Camino por Jean Jaurés. El barbijo se corre a cada rato, pero como no me quiero tocar con las manos trato de acomodarlo arrugando la cara y haciendo gestos ridículos. Tengo miedo de que mi actitud resulte misteriosa y que el policía de la esquina me pida el documento. El tema es que nunca hice cambio de domicilio. Él puede suponer que me alejé un montón de mi casa y que estoy rompiendo la cuarentena. A ver si todavía me cobra una multa. ¿Y si me quiere llevar detenido? ¿Adónde me llevarían? ¿A Tecnópolis? Me río solo y justo cruzo delante del agente. Por suerte ni me mira, y además me acuerdo de que en el bolsillo también tengo la boleta del cable, que es la única a mi nombre donde aparece la calle San Luis. ¿Me servirá como comprobante? Giro la llave de la puerta de calle y entro rápido.

Se hace de noche.

Ahora subo por la escalera del fondo y salgo a la terraza en busca de la ropa colgada de los vecinos. Reviso bolsillos de pantalones y camisas y me llevo todo lo que encuentro. Un billete mojado y una moneda de veinticinco, caramelos, migas de pan, un DNI, en definitiva, objetos maravillosos para mi tesoro inútil, porque lo que necesito no aparece entre las prendas; se habrá derretido en la cuarentena igual que las personas.

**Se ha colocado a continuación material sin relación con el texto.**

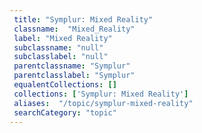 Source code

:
 ```yaml
--- 
 title: "Symplur: Mixed Reality" 
 classname:  "Mixed_Reality" 
 label: "Mixed Reality" 
 subclassname: "null" 
 subclasslabel: "null" 
 parentclassname: "Symplur" 
 parentclasslabel: "Symplur" 
 equalentCollections: [] 
 collections: ['Symplur: Mixed Reality']
 aliases:  "/topic/symplur-mixed-reality"  
 searchCategory: "topic" 
---
```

En el techo más bajo, barbijos de colores, agarrados con broches a una soga, gotean virusitos bebés mezclados con jabón en polvo. Bien podría ser el decorado de una fiesta de cumpleaños.

En el techo más alto, un vestido de novia, agitado por el viento, se enrosca como una víbora en la soga y gotea manchas derramadas de aquel vals; escurre su matrimonio como un río hasta mis piernas —que jamás caminarán hasta el altar— el dulce de los postres convertido en agua negra.